Plain-text document sources:
——————

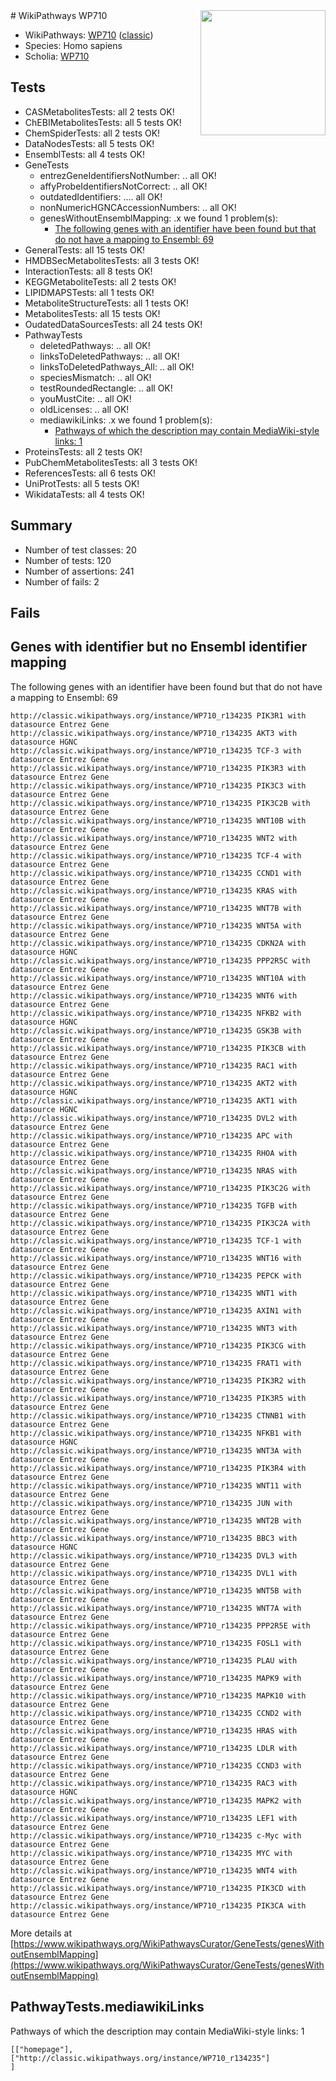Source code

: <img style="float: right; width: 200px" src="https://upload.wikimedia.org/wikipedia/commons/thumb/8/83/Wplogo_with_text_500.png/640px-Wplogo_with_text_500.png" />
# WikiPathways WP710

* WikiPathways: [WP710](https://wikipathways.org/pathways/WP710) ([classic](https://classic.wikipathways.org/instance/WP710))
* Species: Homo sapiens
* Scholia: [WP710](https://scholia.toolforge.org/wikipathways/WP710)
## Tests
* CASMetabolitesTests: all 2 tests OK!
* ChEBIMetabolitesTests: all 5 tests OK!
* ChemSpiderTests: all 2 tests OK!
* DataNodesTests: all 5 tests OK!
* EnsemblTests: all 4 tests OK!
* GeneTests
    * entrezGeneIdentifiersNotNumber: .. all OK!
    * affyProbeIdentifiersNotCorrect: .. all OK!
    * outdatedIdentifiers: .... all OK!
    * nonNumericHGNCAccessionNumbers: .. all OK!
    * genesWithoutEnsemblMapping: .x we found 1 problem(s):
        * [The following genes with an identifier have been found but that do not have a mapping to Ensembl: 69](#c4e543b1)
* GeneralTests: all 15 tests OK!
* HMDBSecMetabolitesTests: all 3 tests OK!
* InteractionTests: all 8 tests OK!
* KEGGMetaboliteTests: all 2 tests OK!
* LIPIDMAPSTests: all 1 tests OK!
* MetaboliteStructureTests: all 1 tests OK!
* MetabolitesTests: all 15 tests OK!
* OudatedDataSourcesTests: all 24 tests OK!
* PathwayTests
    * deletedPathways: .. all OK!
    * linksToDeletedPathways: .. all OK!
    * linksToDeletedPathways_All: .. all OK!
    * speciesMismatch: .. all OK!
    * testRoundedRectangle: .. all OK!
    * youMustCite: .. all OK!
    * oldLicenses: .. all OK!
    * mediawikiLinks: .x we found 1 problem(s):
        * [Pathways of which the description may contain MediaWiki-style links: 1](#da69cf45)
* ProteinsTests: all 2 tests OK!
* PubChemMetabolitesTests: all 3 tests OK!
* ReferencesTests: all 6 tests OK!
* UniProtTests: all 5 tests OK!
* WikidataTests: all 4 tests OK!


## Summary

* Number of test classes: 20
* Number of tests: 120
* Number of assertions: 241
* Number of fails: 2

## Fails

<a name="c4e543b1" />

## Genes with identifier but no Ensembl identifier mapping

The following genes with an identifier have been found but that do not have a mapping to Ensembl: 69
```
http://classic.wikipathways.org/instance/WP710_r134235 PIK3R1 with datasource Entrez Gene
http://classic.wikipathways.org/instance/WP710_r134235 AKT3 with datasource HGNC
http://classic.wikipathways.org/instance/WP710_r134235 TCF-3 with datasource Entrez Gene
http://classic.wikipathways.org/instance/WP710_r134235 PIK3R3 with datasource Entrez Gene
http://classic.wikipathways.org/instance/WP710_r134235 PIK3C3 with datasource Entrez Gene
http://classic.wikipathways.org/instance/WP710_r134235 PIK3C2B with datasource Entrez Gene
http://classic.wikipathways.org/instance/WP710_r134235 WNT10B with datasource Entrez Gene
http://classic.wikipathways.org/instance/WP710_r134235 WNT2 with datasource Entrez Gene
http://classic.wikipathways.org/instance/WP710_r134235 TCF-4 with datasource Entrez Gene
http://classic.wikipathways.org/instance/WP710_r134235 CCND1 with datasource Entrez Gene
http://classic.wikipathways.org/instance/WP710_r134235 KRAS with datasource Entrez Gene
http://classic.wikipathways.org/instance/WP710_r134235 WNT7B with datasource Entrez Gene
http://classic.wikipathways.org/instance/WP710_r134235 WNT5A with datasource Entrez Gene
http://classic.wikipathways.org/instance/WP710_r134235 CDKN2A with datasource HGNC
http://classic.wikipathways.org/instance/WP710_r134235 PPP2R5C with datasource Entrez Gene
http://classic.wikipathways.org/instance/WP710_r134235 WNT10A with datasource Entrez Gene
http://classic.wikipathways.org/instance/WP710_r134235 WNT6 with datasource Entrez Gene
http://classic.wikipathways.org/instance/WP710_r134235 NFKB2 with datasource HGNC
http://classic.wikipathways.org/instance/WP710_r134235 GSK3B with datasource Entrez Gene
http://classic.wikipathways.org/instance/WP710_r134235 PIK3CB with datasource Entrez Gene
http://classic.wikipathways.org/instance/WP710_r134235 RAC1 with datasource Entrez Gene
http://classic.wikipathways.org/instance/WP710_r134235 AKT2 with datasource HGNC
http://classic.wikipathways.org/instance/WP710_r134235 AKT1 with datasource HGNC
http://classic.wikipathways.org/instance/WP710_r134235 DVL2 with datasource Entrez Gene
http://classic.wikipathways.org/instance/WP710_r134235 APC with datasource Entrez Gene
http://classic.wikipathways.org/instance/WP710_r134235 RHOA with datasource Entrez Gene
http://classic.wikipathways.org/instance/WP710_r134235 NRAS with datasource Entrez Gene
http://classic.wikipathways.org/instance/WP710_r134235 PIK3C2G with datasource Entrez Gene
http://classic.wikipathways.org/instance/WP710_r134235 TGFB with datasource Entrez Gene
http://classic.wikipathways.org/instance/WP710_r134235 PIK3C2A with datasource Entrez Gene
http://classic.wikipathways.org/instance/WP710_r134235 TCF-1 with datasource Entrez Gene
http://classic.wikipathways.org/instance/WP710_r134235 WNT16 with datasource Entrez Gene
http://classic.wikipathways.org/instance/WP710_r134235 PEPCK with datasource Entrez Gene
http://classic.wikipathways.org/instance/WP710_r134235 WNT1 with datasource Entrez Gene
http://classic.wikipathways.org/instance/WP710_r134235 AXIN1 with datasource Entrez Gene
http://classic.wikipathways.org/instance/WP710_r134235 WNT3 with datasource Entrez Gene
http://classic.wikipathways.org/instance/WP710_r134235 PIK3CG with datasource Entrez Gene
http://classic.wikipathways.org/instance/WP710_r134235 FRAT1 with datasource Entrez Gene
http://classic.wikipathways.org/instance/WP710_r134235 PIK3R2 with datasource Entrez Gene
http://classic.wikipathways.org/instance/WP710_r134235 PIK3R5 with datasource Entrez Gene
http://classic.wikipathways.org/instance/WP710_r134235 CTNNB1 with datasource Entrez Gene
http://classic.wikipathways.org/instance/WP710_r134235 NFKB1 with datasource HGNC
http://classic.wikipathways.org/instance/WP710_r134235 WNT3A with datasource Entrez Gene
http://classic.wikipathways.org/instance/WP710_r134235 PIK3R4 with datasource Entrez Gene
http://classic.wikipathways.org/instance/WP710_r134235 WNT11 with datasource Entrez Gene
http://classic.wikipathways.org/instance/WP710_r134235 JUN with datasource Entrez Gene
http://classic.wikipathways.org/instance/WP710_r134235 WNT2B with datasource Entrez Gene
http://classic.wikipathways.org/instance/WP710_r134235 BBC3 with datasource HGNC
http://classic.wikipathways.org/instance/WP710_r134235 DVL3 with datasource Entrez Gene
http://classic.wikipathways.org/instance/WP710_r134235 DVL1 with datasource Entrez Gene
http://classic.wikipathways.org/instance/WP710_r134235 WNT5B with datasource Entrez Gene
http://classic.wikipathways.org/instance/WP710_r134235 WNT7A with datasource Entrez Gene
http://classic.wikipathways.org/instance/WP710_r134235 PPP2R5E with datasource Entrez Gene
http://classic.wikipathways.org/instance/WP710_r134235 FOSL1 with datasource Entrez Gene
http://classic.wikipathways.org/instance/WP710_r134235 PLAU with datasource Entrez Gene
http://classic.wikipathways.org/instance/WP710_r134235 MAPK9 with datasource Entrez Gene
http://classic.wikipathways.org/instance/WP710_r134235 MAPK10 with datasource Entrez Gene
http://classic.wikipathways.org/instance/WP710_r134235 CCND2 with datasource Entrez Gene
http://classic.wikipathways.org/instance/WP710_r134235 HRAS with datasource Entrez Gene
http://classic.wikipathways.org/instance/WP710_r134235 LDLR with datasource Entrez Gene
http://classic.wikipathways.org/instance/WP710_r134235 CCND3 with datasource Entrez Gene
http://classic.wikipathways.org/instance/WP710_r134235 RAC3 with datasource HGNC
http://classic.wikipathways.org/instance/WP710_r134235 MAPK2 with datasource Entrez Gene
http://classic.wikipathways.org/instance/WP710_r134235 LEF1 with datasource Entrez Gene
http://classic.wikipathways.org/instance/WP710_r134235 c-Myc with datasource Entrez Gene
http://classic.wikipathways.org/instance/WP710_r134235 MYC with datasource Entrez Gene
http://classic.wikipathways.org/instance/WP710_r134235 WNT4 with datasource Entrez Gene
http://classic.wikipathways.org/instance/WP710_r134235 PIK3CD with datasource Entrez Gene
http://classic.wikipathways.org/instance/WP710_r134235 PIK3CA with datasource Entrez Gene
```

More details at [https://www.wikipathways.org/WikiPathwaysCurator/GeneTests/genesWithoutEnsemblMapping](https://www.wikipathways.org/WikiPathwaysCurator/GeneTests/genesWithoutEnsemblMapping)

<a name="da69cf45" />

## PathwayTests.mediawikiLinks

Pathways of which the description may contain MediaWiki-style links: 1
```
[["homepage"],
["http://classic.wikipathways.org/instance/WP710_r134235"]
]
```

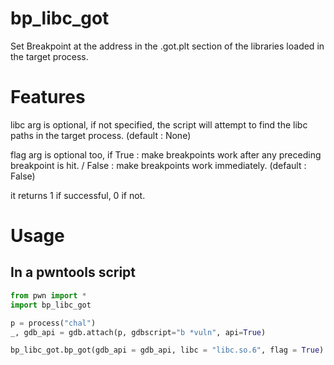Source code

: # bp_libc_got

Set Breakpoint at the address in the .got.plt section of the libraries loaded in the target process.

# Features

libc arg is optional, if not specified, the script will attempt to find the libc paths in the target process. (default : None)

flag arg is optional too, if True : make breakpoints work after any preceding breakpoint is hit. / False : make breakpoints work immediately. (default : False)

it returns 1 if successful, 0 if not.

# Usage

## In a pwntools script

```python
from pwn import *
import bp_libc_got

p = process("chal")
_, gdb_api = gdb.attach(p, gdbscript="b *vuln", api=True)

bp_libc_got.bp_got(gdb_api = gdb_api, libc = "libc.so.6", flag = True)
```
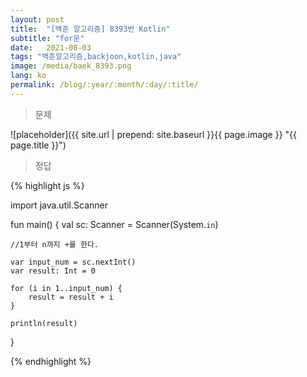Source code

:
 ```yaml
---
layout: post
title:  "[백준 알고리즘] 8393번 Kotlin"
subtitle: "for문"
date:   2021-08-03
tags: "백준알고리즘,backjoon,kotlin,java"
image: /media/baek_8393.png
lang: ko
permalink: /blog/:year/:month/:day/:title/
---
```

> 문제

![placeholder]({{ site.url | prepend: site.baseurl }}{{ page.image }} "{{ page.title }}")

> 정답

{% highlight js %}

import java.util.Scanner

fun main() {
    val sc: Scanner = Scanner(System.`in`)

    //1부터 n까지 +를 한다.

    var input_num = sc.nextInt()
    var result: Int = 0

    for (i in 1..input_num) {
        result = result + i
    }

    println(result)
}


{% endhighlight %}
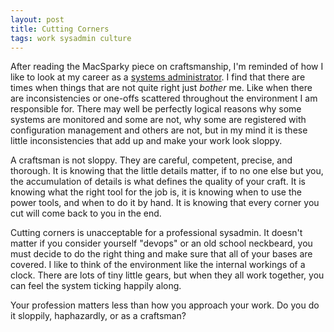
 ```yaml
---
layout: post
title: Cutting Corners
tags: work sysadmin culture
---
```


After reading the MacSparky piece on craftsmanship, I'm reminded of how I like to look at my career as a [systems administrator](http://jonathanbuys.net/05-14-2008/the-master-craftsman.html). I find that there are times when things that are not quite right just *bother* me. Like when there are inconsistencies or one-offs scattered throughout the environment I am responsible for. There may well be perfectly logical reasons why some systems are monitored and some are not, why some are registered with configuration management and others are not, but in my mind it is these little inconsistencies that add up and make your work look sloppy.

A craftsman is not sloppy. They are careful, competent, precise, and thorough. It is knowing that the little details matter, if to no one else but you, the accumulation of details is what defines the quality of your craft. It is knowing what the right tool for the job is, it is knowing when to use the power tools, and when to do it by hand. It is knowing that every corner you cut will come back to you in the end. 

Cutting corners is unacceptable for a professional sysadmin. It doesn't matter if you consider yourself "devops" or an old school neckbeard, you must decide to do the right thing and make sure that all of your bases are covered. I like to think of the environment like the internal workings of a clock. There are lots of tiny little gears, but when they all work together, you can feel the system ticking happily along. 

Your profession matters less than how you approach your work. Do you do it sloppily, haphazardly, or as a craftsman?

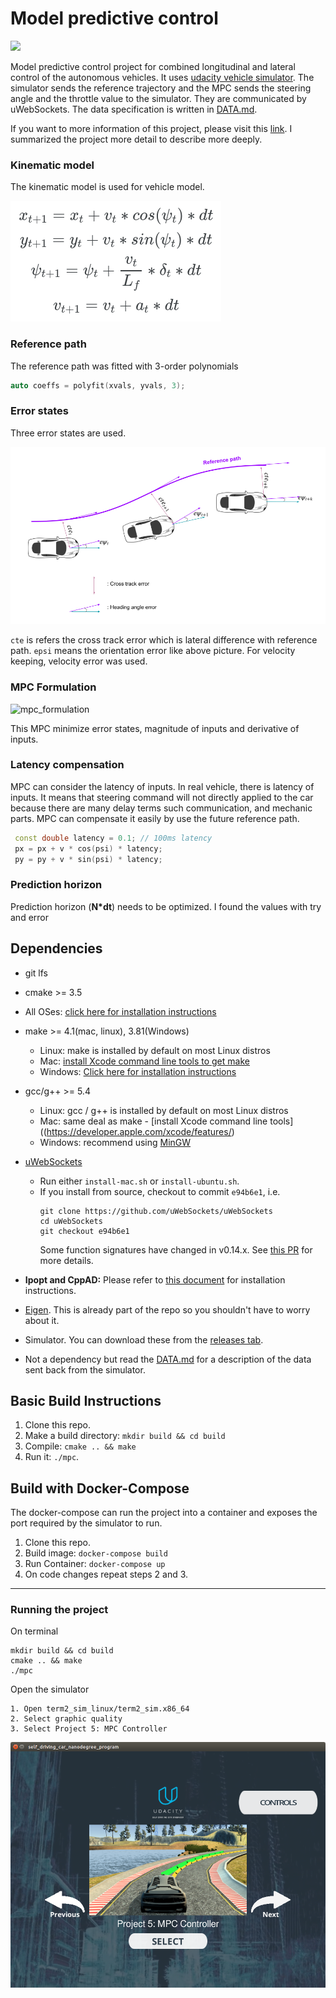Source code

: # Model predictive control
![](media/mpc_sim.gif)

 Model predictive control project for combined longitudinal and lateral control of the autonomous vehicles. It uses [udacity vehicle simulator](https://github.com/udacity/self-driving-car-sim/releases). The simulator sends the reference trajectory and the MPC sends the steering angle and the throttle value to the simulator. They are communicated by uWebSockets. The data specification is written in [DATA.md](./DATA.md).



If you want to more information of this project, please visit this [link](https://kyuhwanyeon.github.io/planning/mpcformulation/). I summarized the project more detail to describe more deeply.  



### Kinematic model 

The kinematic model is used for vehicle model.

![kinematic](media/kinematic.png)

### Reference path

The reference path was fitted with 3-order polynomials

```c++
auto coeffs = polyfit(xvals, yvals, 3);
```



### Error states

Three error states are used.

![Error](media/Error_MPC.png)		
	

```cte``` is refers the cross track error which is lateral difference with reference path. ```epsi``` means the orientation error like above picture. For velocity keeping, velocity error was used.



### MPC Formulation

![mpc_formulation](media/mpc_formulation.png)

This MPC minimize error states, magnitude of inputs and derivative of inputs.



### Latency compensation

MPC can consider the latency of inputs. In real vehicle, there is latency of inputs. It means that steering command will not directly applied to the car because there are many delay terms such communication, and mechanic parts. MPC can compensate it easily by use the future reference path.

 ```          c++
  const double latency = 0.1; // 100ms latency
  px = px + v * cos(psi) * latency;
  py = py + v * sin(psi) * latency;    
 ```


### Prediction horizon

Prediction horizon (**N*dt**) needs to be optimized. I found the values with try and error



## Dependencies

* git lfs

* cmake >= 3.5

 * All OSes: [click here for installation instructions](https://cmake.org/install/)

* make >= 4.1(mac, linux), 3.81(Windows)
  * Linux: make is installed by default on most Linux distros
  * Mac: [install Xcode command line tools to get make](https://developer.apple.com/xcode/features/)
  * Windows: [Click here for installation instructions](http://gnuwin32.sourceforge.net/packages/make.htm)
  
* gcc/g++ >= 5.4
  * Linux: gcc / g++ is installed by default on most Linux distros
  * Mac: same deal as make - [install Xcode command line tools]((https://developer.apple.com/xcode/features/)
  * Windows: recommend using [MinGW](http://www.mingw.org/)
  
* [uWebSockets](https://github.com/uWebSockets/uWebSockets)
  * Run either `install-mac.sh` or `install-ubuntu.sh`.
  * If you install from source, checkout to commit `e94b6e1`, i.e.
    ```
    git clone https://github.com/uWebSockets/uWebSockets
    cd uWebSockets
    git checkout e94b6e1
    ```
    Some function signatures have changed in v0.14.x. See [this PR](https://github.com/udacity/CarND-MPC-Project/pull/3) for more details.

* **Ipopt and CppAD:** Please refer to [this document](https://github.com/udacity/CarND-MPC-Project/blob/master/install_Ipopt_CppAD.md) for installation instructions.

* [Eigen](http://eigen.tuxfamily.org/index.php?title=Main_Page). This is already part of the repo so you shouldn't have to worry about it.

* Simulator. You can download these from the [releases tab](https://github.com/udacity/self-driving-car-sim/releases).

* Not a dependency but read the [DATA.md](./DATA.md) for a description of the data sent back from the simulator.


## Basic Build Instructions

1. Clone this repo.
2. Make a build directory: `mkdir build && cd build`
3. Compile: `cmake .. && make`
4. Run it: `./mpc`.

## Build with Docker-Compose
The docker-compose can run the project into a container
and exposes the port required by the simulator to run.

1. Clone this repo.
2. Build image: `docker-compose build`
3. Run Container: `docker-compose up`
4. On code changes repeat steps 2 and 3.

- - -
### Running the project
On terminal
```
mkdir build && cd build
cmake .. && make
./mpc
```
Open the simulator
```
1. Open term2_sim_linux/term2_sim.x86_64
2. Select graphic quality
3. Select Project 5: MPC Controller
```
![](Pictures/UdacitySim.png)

——————

» **EXERCISE DETAILS**:
Among the records, find every line with the word "xcode" and copy it.

» **PROBLEM SOLUTION**:
  * Mac: [install Xcode command line tools to get make](https://developer.apple.com/xcode/features/)
  * Mac: same deal as make - [install Xcode command line tools]((https://developer.apple.com/xcode/features/)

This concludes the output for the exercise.